Auf dem Server nachsehen:

Aktuelle Version vom 27. August 2026, 06:37 Uhr

Log-Dateien verwalten

Auf modernen Linux-Systemen gibt es zwei Log-Welten, die nebeneinander existieren:

  • systemd-journald – sammelt alles zentral in einem Binärformat, abgefragt mit journalctl
  • rsyslog – der klassische Syslog-Dienst, schreibt Textdateien nach /var/log und kann Meldungen über das Netz verschicken

Wichtiger Unterschied zwischen den Kursmaschinen:

System journald rsyslog
Rocky Linux aktiv installiert und aktiv, schreibt /var/log/messages und /var/log/secure
Debian (ab 12) aktiv nicht installiert, muss bei Bedarf nachinstalliert werden

Deshalb findet man auf der Debian-Maschine kein /var/log/syslog mehr – die Meldungen sind trotzdem da, nur im Journal.

Ausgangslage prüfen

Zuerst auf beiden Maschinen nachsehen, wer überhaupt loggt.

  • systemctl status systemd-journald
  • systemctl status rsyslog
  • ls -l /var/log

Aufgabe 1

  • Vergleiche den Inhalt von /var/log auf Rocky und auf Debian.
  • Welche Dateien gibt es nur auf Rocky? Woher kommen sie?
  • Prüfe auf beiden Systemen, ob der Dienst rsyslog existiert.

Das Journal abfragen

Das Journal wird nicht mit cat oder tail gelesen, sondern immer über journalctl.
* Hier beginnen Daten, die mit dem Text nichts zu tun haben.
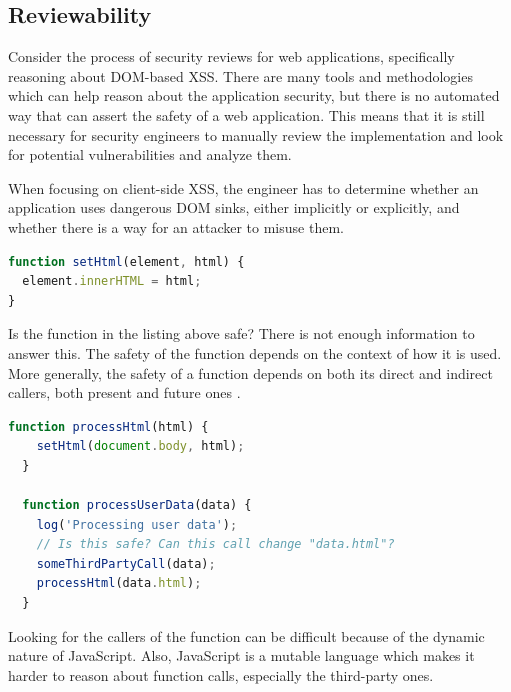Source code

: \subsection{Reviewability}

Consider the process of security reviews for web applications, specifically reasoning about
DOM-based XSS. There are many tools and methodologies which can help reason about the application
security, but there is no automated way that can assert the safety of a web application. This means
that it is still necessary for security engineers to manually review the implementation and look for
potential vulnerabilities and analyze them.

When focusing on client-side XSS, the engineer has to determine whether an application uses
dangerous DOM sinks, either implicitly or explicitly, and whether there is a way for an attacker to
misuse them.

\vspace{5mm}
\bigskip
\begin{lstlisting}[language=JavaScript, caption=Possibly dangerous function]
function setHtml(element, html) {
  element.innerHTML = html;
}
\end{lstlisting}

Is the function in the listing above safe? There is not enough information to answer this. The
safety of the function depends on the context of how it is used. More generally, the safety of a
function depends on both its direct and indirect callers, both present and future ones
\cite{tt_design_history}.

\vspace{5mm}
\bigskip
\begin{lstlisting}[language=JavaScript, caption=Usage of the possibly dangerous function, label={lst:dangerous_fn_usage}]
  function processHtml(html) {
    setHtml(document.body, html);
  }

  function processUserData(data) {
    log('Processing user data');
    // Is this safe? Can this call change "data.html"?
    someThirdPartyCall(data);
    processHtml(data.html);
  }
\end{lstlisting}

Looking for the callers of the function can be difficult because of the dynamic nature of
JavaScript. Also, JavaScript is a mutable language which makes it harder to reason about function
calls, especially the third-party ones.

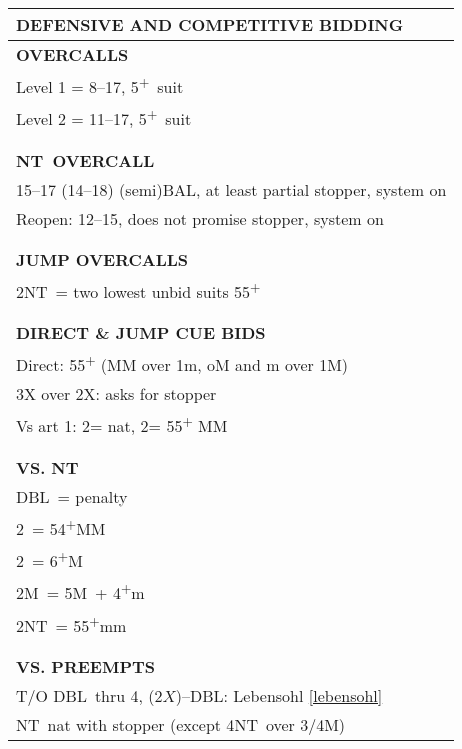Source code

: \documentclass{article}
\newcommand{\C}{\texorpdfstring{\textcolor{ForestGreen}{\raisebox{-0.017em}{\ensuremath{\varclub}}}}{C}}
\newcommand{\D}{\texorpdfstring{\textcolor{YellowOrange}{\raisebox{-0.35pt}{\ensuremath{\vardiamond}}}}{D}}
\renewcommand{\H}{\texorpdfstring{\textcolor{Red}{\raisebox{-0.06em}{\ensuremath{\varheart}}}}{H}}
\newcommand\N{{\footnotesize NT}}
\newcommand{\+}{\textsuperscript{+}}
\newcommand{\X}{{\footnotesize{DBL}}}
\newcommand{\m}{m}
\newcommand{\M}{M}
\newcommand{\MM}{MM}
\begin{document}
\newpage
\noindent
\small
  \begin{adjustbox}{valign=t,minipage={90mm}}
    \begin{tabular}{|p{88mm}|}
      \hline
      \cellcolor[gray]{0.9} \textbf{DEFENSIVE AND COMPETITIVE BIDDING} \\ \hline
      \textbf{OVERCALLS} \\ \hline
      Level 1 = 8--17, 5\+\ suit\\
      Level 2 = 11--17, 5\+\ suit\\
      \\
      \\
      \hline
      \textbf{\N \ OVERCALL} \\ \hline
      15--17 (14--18) (semi)BAL, at least partial stopper, system on\\
      Reopen: 12--15, does not promise stopper, system on\\
      \\
      \\
      \hline
      \textbf{JUMP OVERCALLS} \\ \hline
      2\N\ = two lowest unbid suits 55\+\\
      \\
      \\
      \hline
      \textbf{DIRECT \& JUMP CUE BIDS} \\ \hline
      Direct: 55\+ (MM over 1m, oM and m over 1M)\\
      3X over 2X: asks for stopper\\
      Vs art 1\D: 2\D = nat, 2\H = 55\+ MM\\
      \\
      \\
      \hline
      \textbf{VS. NT} \\ \hline
      \X\ = penalty \\
      2\C\ = 54\+MM \\
      2\D\ = 6\+\M \\
      2\M\ = 5\M\ + 4\+\m\\
      2\N\ = 55\+mm \\
      \\
      \\
      \hline
      \textbf{VS. PREEMPTS} \\ \hline
      T/O \X\ thru 4\D, (2$X$)--\X: Lebensohl \ref{lebensohl}\\
      \N\ nat with stopper (except 4\N\ over 3/4\M)\\

\end{tabular}
\end{adjustbox}
\end{document}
Übersicht über die Optionen

Option Bedeutung
-n nur die letzten n Zeilen
-e ans Ende springen, zu den neuesten Meldungen
-b nur ein Bootvorgang, -b -1 der vorherige
-u nur Meldungen einer bestimmten Unit
-f mitlaufen lassen (wie tail -f)
-g Volltextsuche im Meldungstext (grep, Regex)
-k nur Kernel-Meldungen (entspricht dmesg)
-p nach Priorität filtern, 0 (emerg) bis 7 (debug)
--since ab einem Zeitpunkt
--until bis zu einem Zeitpunkt
-o Ausgabeformat

Grundlegende Aufrufe

Das gesamte Journal, älteste Meldung zuerst
  • journalctl
Nur die letzten 20 Zeilen
  • journalctl -n 20
Ans Ende springen, also zu den neuesten Meldungen
  • journalctl -e
Nur der aktuelle Bootvorgang
  • journalctl -b
Der vorherige Bootvorgang – wichtig nach einem Absturz
  • journalctl -b -1

Nach Dienst und Inhalt filtern

Alles, was der SSH-Dienst gemeldet hat
  • journalctl -u sshd
Dasselbe live mitlaufend – neue Meldungen erscheinen sofort
  • journalctl -u sshd -f
Alle Meldungen, in denen der Text vorkommt, egal von welchem Dienst
  • journalctl -g "Failed password"
Nur Kernel-Meldungen
  • journalctl -k
Kernel-Meldungen des vorherigen Bootvorgangs
  • journalctl -k -b -1

Zeitliche Eingrenzung

Ab einem festen Zeitpunkt
  • journalctl --since "2026-08-25 08:00"
Relative Angabe, hier die letzte Stunde
  • journalctl --since "1 hour ago"
Ein abgeschlossener Zeitraum, hier der gestrige Tag
  • journalctl --since yesterday --until today

Nach Priorität filtern

Angegeben wird die Stufe oder ihr Name; gezeigt wird sie und alles Wichtigere.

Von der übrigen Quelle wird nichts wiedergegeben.